==== EXERCISE DATA ====
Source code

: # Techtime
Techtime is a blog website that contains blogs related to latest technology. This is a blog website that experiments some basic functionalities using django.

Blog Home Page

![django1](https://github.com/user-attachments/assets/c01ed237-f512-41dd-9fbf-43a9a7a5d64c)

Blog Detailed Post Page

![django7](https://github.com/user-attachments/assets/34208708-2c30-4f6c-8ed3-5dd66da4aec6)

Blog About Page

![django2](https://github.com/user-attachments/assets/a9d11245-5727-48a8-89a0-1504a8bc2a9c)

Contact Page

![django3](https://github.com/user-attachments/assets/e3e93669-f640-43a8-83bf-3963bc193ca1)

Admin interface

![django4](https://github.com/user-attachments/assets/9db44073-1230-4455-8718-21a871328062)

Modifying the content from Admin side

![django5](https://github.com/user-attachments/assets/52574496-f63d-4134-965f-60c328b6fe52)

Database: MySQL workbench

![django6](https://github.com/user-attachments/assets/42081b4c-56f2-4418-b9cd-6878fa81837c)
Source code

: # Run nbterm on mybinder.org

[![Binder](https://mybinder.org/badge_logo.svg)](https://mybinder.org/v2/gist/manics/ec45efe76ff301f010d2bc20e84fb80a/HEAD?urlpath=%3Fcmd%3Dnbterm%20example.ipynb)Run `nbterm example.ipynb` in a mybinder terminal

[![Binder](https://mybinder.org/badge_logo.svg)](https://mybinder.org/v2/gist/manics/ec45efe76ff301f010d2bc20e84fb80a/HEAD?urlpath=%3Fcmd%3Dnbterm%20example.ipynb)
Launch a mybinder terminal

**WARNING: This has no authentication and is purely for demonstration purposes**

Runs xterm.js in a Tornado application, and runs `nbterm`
====
Which lines contain "Admin"? Copy each of them from the listing.

Admin interface
Modifying the content from Admin side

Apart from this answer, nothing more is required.